In Europe, “five-megawatt machines are being tested,” he said, adding, “OEMs have machines of double-digit megawatts either on the drawing boards or in pre-prototype testing.”
“The three-word pitch for offshore wind in the United States,” pioneering offshore developer Peter Mandelstam recently told GTM, is “proximity to load.” Some 55 million people live along the Eastern Seaboard and rich winds adjacent to some of the nation’s highest-priced utility districts, Mandelstam said, make offshore wind-generated electricity “a terrific deal for ratepayers.”
Neither DOE loan guarantees nor the federal Production Tax Credit (PTC), wind’s historically crucial but now threatened incentive, have been adequate to support offshore wind. As a result, Mandelstam said, “there are no banks in the world willing to finance offshore wind in the United States.” By contrast, at least nine European ocean wind projects have found bank support for the billion dollar financing ocean wind projects require.

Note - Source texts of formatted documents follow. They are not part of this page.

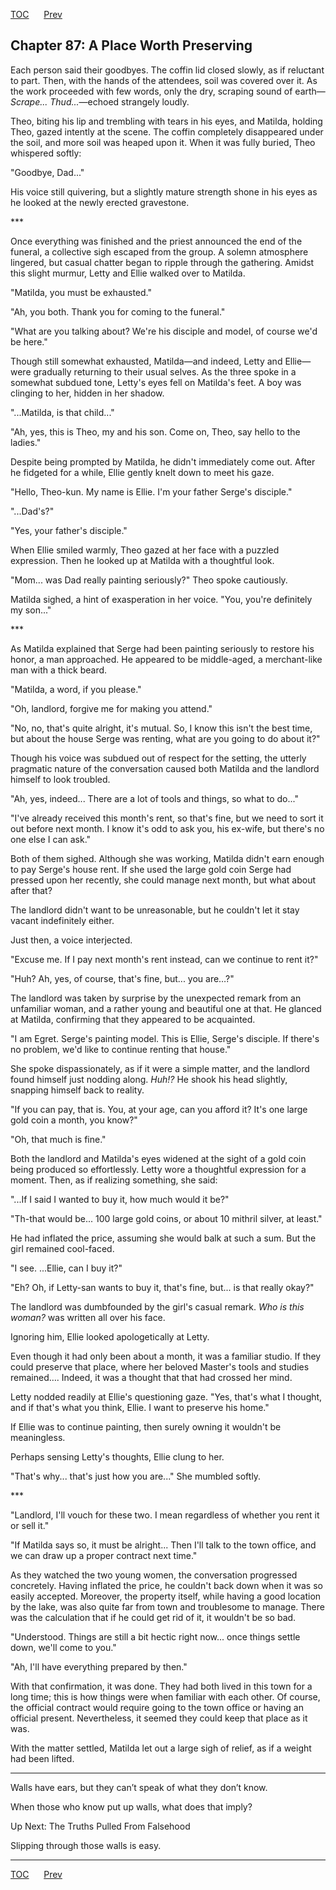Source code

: [TOC](../readme.md)&nbsp;&nbsp;&nbsp;&nbsp;&nbsp;&nbsp;[Prev](index_split_062.md)&nbsp;&nbsp;&nbsp;&nbsp;&nbsp;&nbsp;



## Chapter 87: A Place Worth Preserving

Each person said their goodbyes. The coffin lid closed slowly, as if
reluctant to part. Then, with the hands of the attendees, soil was
covered over it. As the work proceeded with few words, only the dry,
scraping sound of earth—*Scrape... Thud...*—echoed strangely loudly.

Theo, biting his lip and trembling with tears in his eyes, and Matilda,
holding Theo, gazed intently at the scene. The coffin completely
disappeared under the soil, and more soil was heaped upon it. When it
was fully buried, Theo whispered softly:

"Goodbye, Dad..."

His voice still quivering, but a slightly mature strength shone in his
eyes as he looked at the newly erected gravestone.

\*\*\*

Once everything was finished and the priest announced the end of the
funeral, a collective sigh escaped from the group. A solemn atmosphere
lingered, but casual chatter began to ripple through the gathering.
Amidst this slight murmur, Letty and Ellie walked over to Matilda.

"Matilda, you must be exhausted."

"Ah, you both. Thank you for coming to the funeral."

"What are you talking about? We're his disciple and model, of course
we'd be here."

Though still somewhat exhausted, Matilda—and indeed, Letty and
Ellie—were gradually returning to their usual selves. As the three spoke
in a somewhat subdued tone, Letty's eyes fell on Matilda's feet. A boy
was clinging to her, hidden in her shadow.

"...Matilda, is that child..."

"Ah, yes, this is Theo, my and his son. Come on, Theo, say hello to the
ladies."

Despite being prompted by Matilda, he didn't immediately come out. After
he fidgeted for a while, Ellie gently knelt down to meet his gaze.

"Hello, Theo-kun. My name is Ellie. I'm your father Serge's disciple."

"...Dad's?"

"Yes, your father's disciple."

When Ellie smiled warmly, Theo gazed at her face with a puzzled
expression. Then he looked up at Matilda with a thoughtful look.

"Mom... was Dad really painting seriously?" Theo spoke cautiously.

Matilda sighed, a hint of exasperation in her voice. "You, you're
definitely my son..."

\*\*\*

As Matilda explained that Serge had been painting seriously to restore
his honor, a man approached. He appeared to be middle-aged, a
merchant-like man with a thick beard.

"Matilda, a word, if you please."

"Oh, landlord, forgive me for making you attend."

"No, no, that's quite alright, it's mutual. So, I know this isn't the
best time, but about the house Serge was renting, what are you going to
do about it?"

Though his voice was subdued out of respect for the setting, the utterly
pragmatic nature of the conversation caused both Matilda and the
landlord himself to look troubled.

"Ah, yes, indeed... There are a lot of tools and things, so what to
do..."

"I've already received this month's rent, so that's fine, but we need to
sort it out before next month. I know it's odd to ask you, his ex-wife,
but there's no one else I can ask."

Both of them sighed. Although she was working, Matilda didn't earn
enough to pay Serge's house rent. If she used the large gold coin Serge
had pressed upon her recently, she could manage next month, but what
about after that?

The landlord didn't want to be unreasonable, but he couldn't let it stay
vacant indefinitely either.

Just then, a voice interjected.

"Excuse me. If I pay next month's rent instead, can we continue to rent
it?"

"Huh? Ah, yes, of course, that's fine, but... you are…?"

The landlord was taken by surprise by the unexpected remark from an
unfamiliar woman, and a rather young and beautiful one at that. He
glanced at Matilda, confirming that they appeared to be acquainted.

"I am Egret. Serge's painting model. This is Ellie, Serge's disciple. If
there's no problem, we'd like to continue renting that house."

She spoke dispassionately, as if it were a simple matter, and the
landlord found himself just nodding along. *Huh!?* He shook his head
slightly, snapping himself back to reality.

"If you can pay, that is. You, at your age, can you afford it? It's one
large gold coin a month, you know?"

"Oh, that much is fine."

Both the landlord and Matilda's eyes widened at the sight of a gold coin
being produced so effortlessly. Letty wore a thoughtful expression for a
moment. Then, as if realizing something, she said:

"...If I said I wanted to buy it, how much would it be?"

"Th-that would be... 100 large gold coins, or about 10 mithril silver,
at least."

He had inflated the price, assuming she would balk at such a sum. But
the girl remained cool-faced.

"I see. ...Ellie, can I buy it?"

"Eh? Oh, if Letty-san wants to buy it, that's fine, but... is that
really okay?"

The landlord was dumbfounded by the girl's casual remark. *Who is this
woman?* was written all over his face.

Ignoring him, Ellie looked apologetically at Letty.

Even though it had only been about a month, it was a familiar studio. If
they could preserve that place, where her beloved Master's tools and
studies remained…. Indeed, it was a thought that that had crossed her
mind.

Letty nodded readily at Ellie's questioning gaze. "Yes, that's what I
thought, and if that's what you think, Ellie. I want to preserve his
home."

If Ellie was to continue painting, then surely owning it wouldn't be
meaningless.

Perhaps sensing Letty's thoughts, Ellie clung to her.

"That's why... that's just how you are..." She mumbled softly.

\*\*\*

"Landlord, I'll vouch for these two. I mean regardless of whether you
rent it or sell it."

"If Matilda says so, it must be alright... Then I'll talk to the town
office, and we can draw up a proper contract next time."

As they watched the two young women, the conversation progressed
concretely. Having inflated the price, he couldn't back down when it was
so easily accepted. Moreover, the property itself, while having a good
location by the lake, was also quite far from town and troublesome to
manage. There was the calculation that if he could get rid of it, it
wouldn't be so bad.

"Understood. Things are still a bit hectic right now... once things
settle down, we'll come to you."

"Ah, I'll have everything prepared by then."

With that confirmation, it was done. They had both lived in this town
for a long time; this is how things were when familiar with each other.
Of course, the official contract would require going to the town office
or having an official present. Nevertheless, it seemed they could keep
that place as it was.

With the matter settled, Matilda let out a large sigh of relief, as if a
weight had been lifted.

------------------------------------------------------------------------

Walls have ears, but they can’t speak of what they don’t know.

When those who know put up walls, what does that imply?

Up Next: The Truths Pulled From Falsehood

Slipping through those walls is easy.


---
[TOC](../readme.md)&nbsp;&nbsp;&nbsp;&nbsp;&nbsp;&nbsp;[Prev](index_split_062.md)&nbsp;&nbsp;&nbsp;&nbsp;&nbsp;&nbsp;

U.S. offshore developers, Mandelstam said, need two things, (1) sound planning and (2) the stable, long term policies and incentives that have driven the installation of over 1,000 megawatts of capacity in Europe, where 8,000 megawatts more are planned.
Zayas said DOE is working to provide planning support and research funding for wind because it offers an even better incentive to domestic manufacturing and jobs than other renewables.
The “transportation component” of the cost of the huge turbines is significant enough to justify the buildup of a “localized manufacturing and installation base” for wind (and especially for offshore wind). “We see that as a big opportunity,” Zayas said. “It’s an area where investment is much needed” and DOE is making just such “strategic investments.”
The emerging “opportunity in offshore,” Zayas said, can revitalize underused port facilities and drive economic renewal. It will grow manufacturing and installation infrastructure and jobs, he said, in “everything from vessels to the technology itself.”
For land-based wind, DOE is pushing for ways to increase the U.S.-made turbine component content “at our national laboratories, at academic institutions and in partnership with the industry.”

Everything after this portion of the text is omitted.